王子も、リゲルが何を言ったのか、すぐに理解ができなかった。
ロゼッタにだけは、リゲルの仕草が、優雅で麗しく映っていた。
ロゼッタは驚きつつも、「喜んで。」とリゲルの手を取った。
タイミング良く新しい曲が始まり、リゲルはロゼッタを連れて会場の中央へと進んだ。
他に踊っているものはいなかった。
みな、驚きで動きをとめた。
ロゼッタとリゲルだけが、優雅に踊っていた。
ロゼッタとリゲルの美しい踊りに目を奪われる一方、美しいロゼッタの相手が見目の悪いリゲルであることに目を見開いた。
「獣人がパーティーに出るなんてーー」
「しかも、相手はロゼッタ様じゃないか。」
「なんて恥知らずなーー」
「ロゼッタ様は王子の婚約者だぞーー」
などと、コソコソと不満の声があがった。
耳の良いリゲルには全て聞こえていたが、リゲルとのダンスにうっとりするロゼッタには全く聞こえていなかった。

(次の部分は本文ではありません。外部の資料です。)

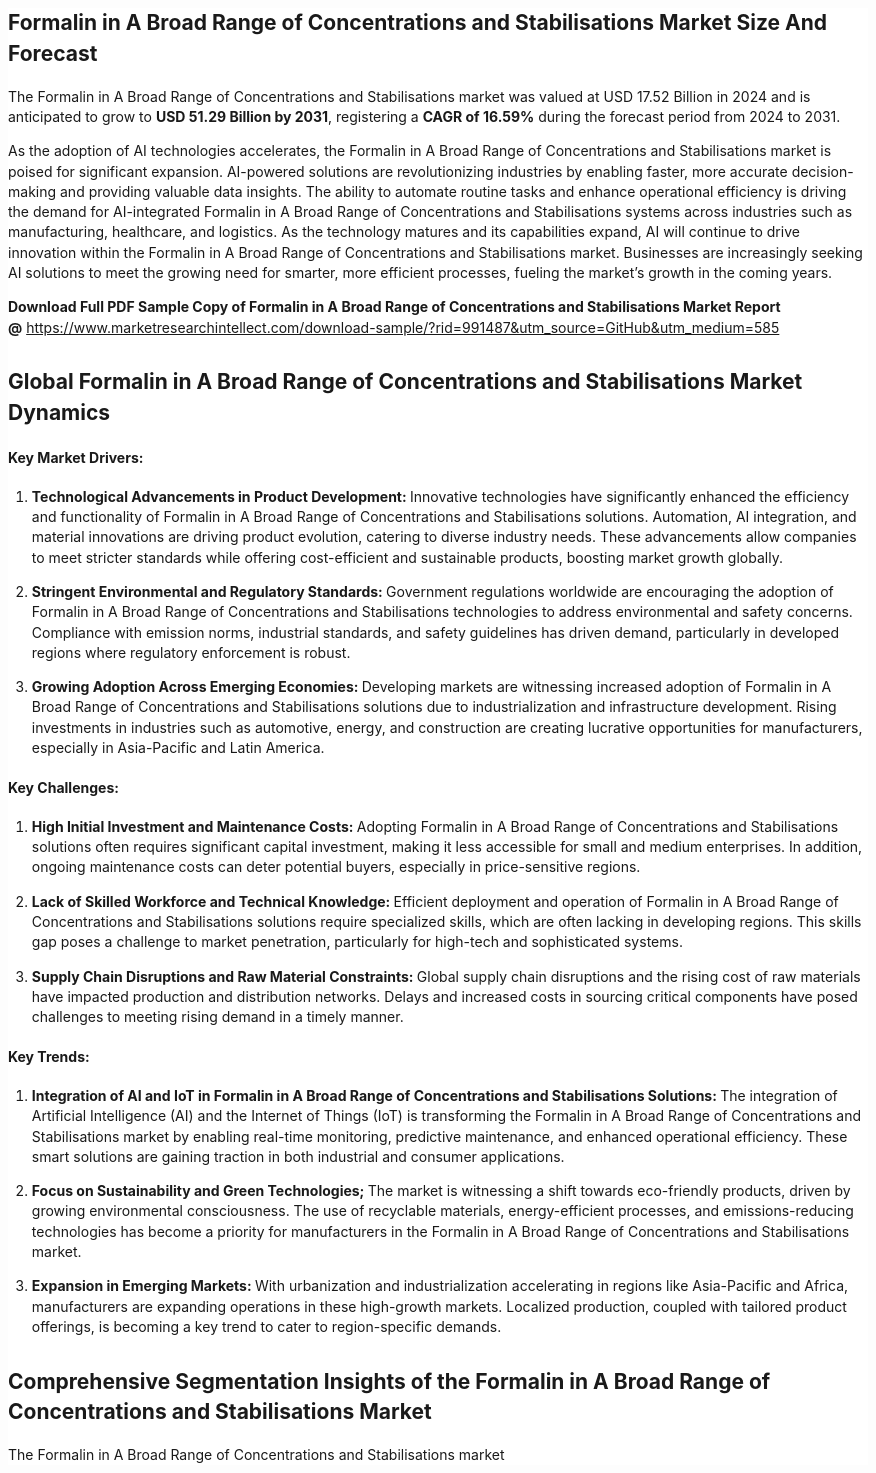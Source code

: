<h2>Formalin in A Broad Range of Concentrations and Stabilisations Market Size And Forecast</h2><p>The Formalin in A Broad Range of Concentrations and Stabilisations market was valued at USD 17.52 Billion in 2024 and is anticipated to grow to <strong>USD 51.29 Billion by 2031</strong>, registering a <strong>CAGR of 16.59%</strong> during the forecast period from 2024 to 2031.</p><p>As the adoption of AI technologies accelerates, the Formalin in A Broad Range of Concentrations and Stabilisations market is poised for significant expansion. AI-powered solutions are revolutionizing industries by enabling faster, more accurate decision-making and providing valuable data insights. The ability to automate routine tasks and enhance operational efficiency is driving the demand for AI-integrated Formalin in A Broad Range of Concentrations and Stabilisations systems across industries such as manufacturing, healthcare, and logistics. As the technology matures and its capabilities expand, AI will continue to drive innovation within the Formalin in A Broad Range of Concentrations and Stabilisations market. Businesses are increasingly seeking AI solutions to meet the growing need for smarter, more efficient processes, fueling the market’s growth in the coming years.</p><p><strong>Download Full PDF Sample Copy of Formalin in A Broad Range of Concentrations and Stabilisations Market Report @</strong>&nbsp;<a href="https://www.marketresearchintellect.com/download-sample/?rid=991487&amp;utm_source=GitHub&amp;utm_medium=585">https://www.marketresearchintellect.com/download-sample/?rid=991487&amp;utm_source=GitHub&amp;utm_medium=585</a></p><h2>Global Formalin in A Broad Range of Concentrations and Stabilisations Market Dynamics</h2><h4><strong>Key Market Drivers:</strong></h4><ol><li><p><strong>Technological Advancements in Product Development:&nbsp;</strong>Innovative technologies have significantly enhanced the efficiency and functionality of Formalin in A Broad Range of Concentrations and Stabilisations solutions. Automation, AI integration, and material innovations are driving product evolution, catering to diverse industry needs. These advancements allow companies to meet stricter standards while offering cost-efficient and sustainable products, boosting market growth globally.</p></li><li><p><strong>Stringent Environmental and Regulatory Standards:&nbsp;</strong>Government regulations worldwide are encouraging the adoption of Formalin in A Broad Range of Concentrations and Stabilisations technologies to address environmental and safety concerns. Compliance with emission norms, industrial standards, and safety guidelines has driven demand, particularly in developed regions where regulatory enforcement is robust.</p></li><li><p><strong>Growing Adoption Across Emerging Economies:&nbsp;</strong>Developing markets are witnessing increased adoption of Formalin in A Broad Range of Concentrations and Stabilisations solutions due to industrialization and infrastructure development. Rising investments in industries such as automotive, energy, and construction are creating lucrative opportunities for manufacturers, especially in Asia-Pacific and Latin America.</p></li></ol><h4><strong>Key Challenges:</strong></h4><ol><li><p><strong>High Initial Investment and Maintenance Costs:&nbsp;</strong>Adopting Formalin in A Broad Range of Concentrations and Stabilisations solutions often requires significant capital investment, making it less accessible for small and medium enterprises. In addition, ongoing maintenance costs can deter potential buyers, especially in price-sensitive regions.</p></li><li><p><strong>Lack of Skilled Workforce and Technical Knowledge:&nbsp;</strong>Efficient deployment and operation of Formalin in A Broad Range of Concentrations and Stabilisations solutions require specialized skills, which are often lacking in developing regions. This skills gap poses a challenge to market penetration, particularly for high-tech and sophisticated systems.</p></li><li><p><strong>Supply Chain Disruptions and Raw Material Constraints:&nbsp;</strong>Global supply chain disruptions and the rising cost of raw materials have impacted production and distribution networks. Delays and increased costs in sourcing critical components have posed challenges to meeting rising demand in a timely manner.</p></li></ol><h4><strong>Key Trends:</strong></h4><ol><li><p><strong>Integration of AI and IoT in Formalin in A Broad Range of Concentrations and Stabilisations Solutions:&nbsp;</strong>The integration of Artificial Intelligence (AI) and the Internet of Things (IoT) is transforming the Formalin in A Broad Range of Concentrations and Stabilisations market by enabling real-time monitoring, predictive maintenance, and enhanced operational efficiency. These smart solutions are gaining traction in both industrial and consumer applications.</p></li><li><p><strong>Focus on Sustainability and Green Technologies;&nbsp;</strong>The market is witnessing a shift towards eco-friendly products, driven by growing environmental consciousness. The use of recyclable materials, energy-efficient processes, and emissions-reducing technologies has become a priority for manufacturers in the Formalin in A Broad Range of Concentrations and Stabilisations market.</p></li><li><p><strong>Expansion in Emerging Markets:&nbsp;</strong>With urbanization and industrialization accelerating in regions like Asia-Pacific and Africa, manufacturers are expanding operations in these high-growth markets. Localized production, coupled with tailored product offerings, is becoming a key trend to cater to region-specific demands.</p></li></ol><div class="article-main__content" data-test-id="publishing-text-block"><h2>Comprehensive Segmentation Insights of the Formalin in A Broad Range of Concentrations and Stabilisations Market</h2><p>The Formalin in A Broad Range of Concentrations and Stabilisations market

ロゼッタに話をしようとする者や、リゲルを追い出そうとする者もいたが、皆失敗に終わった。
ロゼッタは浮き足立ち、その辺の男たちの話は耳を通り抜けたし、リゲルは身元がしっかりした王の騎士であり、もちろん追い出すこともできなかった。
辺りは異様な雰囲気に包まれていた。
そんなことに気づかず、ロゼッタはリゲルだけを見つめていた。
その後、ロゼッタは夢見心地で屋敷に帰った。